The Coming Venezuela-Guyana War?

Lawndale News Chicago's Bilingual Newspaper - Commentary

by Daniel Nardini

The government of Guyana has made it clear that it will defend not only its sovereign territorial waters against any Venezuelan claims, but that it will defend its territory west of the Essequibo River. There is no question that the Venezuelan government under current President Nicolas Maduro is claiming Guyana territory and territorial waters. Why is Venezuela doing it now? Because the Venezuelan government is unstable, because the Venezuelan economy is in crisis, and because Maduro may need some “distraction” to take Venezuelans’ minds off of the country’s current problems. Just as equally important is that the corporation Exxon has discovered vast oil reserves in the territorial waters of Guyana. It would not be surprising if Venezuela tries to seize the territorial waters in order to enforce its “claim” of sovereignty.

It is possible for Venezuela to do this. Venezuela has 130,000 army troops. Venezuela has 60,000 men and women in its Navy. It has six missile frigates (medium size battleships), two diesel electric submarines, and a number of coastal patrol boats. Guyana has 2,100 total military personnel, eight patrol boats, one river boat, and one amphibious boat. The disparity could not be more glaring. Without question it is a David and Goliath scenario. Of course, Venezuela has the advantage of population size. There are 30 million Venezuelans and only 799,613 people in Guyana. Although Guyana’s armed forces are professional (having been trained by the British), it is well out-numbered by Venezuela.

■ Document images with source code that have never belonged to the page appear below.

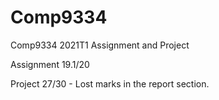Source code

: # Comp9334
Comp9334 2021T1 Assignment and Project 

Assignment 19.1/20

Project 27/30 - Lost marks in the report section.

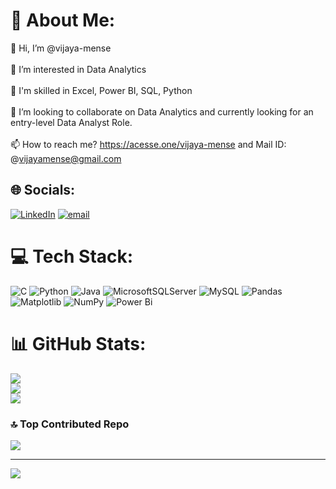 # 💫 About Me:
👋 Hi, I’m @vijaya-mense<br><br>👀 I’m interested in Data Analytics<br><br>📒 I'm skilled in Excel, Power BI, SQL, Python<br><br>💞️ I’m looking to collaborate on Data Analytics and currently looking for an entry-level Data Analyst Role.<br><br>📫 How to reach me? https://acesse.one/vijaya-mense and Mail ID: @vijayamense@gmail.com


## 🌐 Socials:
[![LinkedIn](https://img.shields.io/badge/LinkedIn-%230077B5.svg?logo=linkedin&logoColor=white)](https://linkedin.com/in/linkedin.com/in/vijaya-mense-7a9a52307) [![email](https://img.shields.io/badge/Email-D14836?logo=gmail&logoColor=white)](mailto:vijayamense@gmail.com) 

# 💻 Tech Stack:
![C](https://img.shields.io/badge/c-%2300599C.svg?style=for-the-badge&logo=c&logoColor=white) ![Python](https://img.shields.io/badge/python-3670A0?style=for-the-badge&logo=python&logoColor=ffdd54) ![Java](https://img.shields.io/badge/java-%23ED8B00.svg?style=for-the-badge&logo=openjdk&logoColor=white) ![MicrosoftSQLServer](https://img.shields.io/badge/Microsoft%20SQL%20Server-CC2927?style=for-the-badge&logo=microsoft%20sql%20server&logoColor=white) ![MySQL](https://img.shields.io/badge/mysql-4479A1.svg?style=for-the-badge&logo=mysql&logoColor=white) ![Pandas](https://img.shields.io/badge/pandas-%23150458.svg?style=for-the-badge&logo=pandas&logoColor=white) ![Matplotlib](https://img.shields.io/badge/Matplotlib-%23ffffff.svg?style=for-the-badge&logo=Matplotlib&logoColor=black) ![NumPy](https://img.shields.io/badge/numpy-%23013243.svg?style=for-the-badge&logo=numpy&logoColor=white) ![Power Bi](https://img.shields.io/badge/power_bi-F2C811?style=for-the-badge&logo=powerbi&logoColor=black)
# 📊 GitHub Stats:
![](https://github-readme-stats.vercel.app/api?username=vijaya-mense&theme=dark&hide_border=false&include_all_commits=true&count_private=false)<br/>
![](https://nirzak-streak-stats.vercel.app/?user=vijaya-mense&theme=dark&hide_border=false)<br/>
![](https://github-readme-stats.vercel.app/api/top-langs/?username=vijaya-mense&theme=dark&hide_border=false&include_all_commits=true&count_private=false&layout=compact)

### 🔝 Top Contributed Repo
![](https://github-contributor-stats.vercel.app/api?username=vijaya-mense&limit=5&theme=dark&combine_all_yearly_contributions=true)

---
[![](https://visitcount.itsvg.in/api?id=vijaya-mense&icon=0&color=0)](https://visitcount.itsvg.in)

<!-- Proudly created with GPRM ( https://gprm.itsvg.in ) -->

There are two possibilities that might prevent Venezuela from attacking Guyana. First, Guyana is a member of the British Commonwealth, and Great Britain might come to Guyana’s aid. Second, with relations the way they are between Venezuela and the United States, America might also come to the aid of Guyana. These two possibilities might explain why Venezuela might not try to grab anything from Guyana. I say might. Under a repressive government like the one under Nicolas Maduro, it is hard to predict what Venezuela might do. Let us hope that for the sake of the Venezuelan people, the people of Guyana, and for the Americas one of these moves will not be war.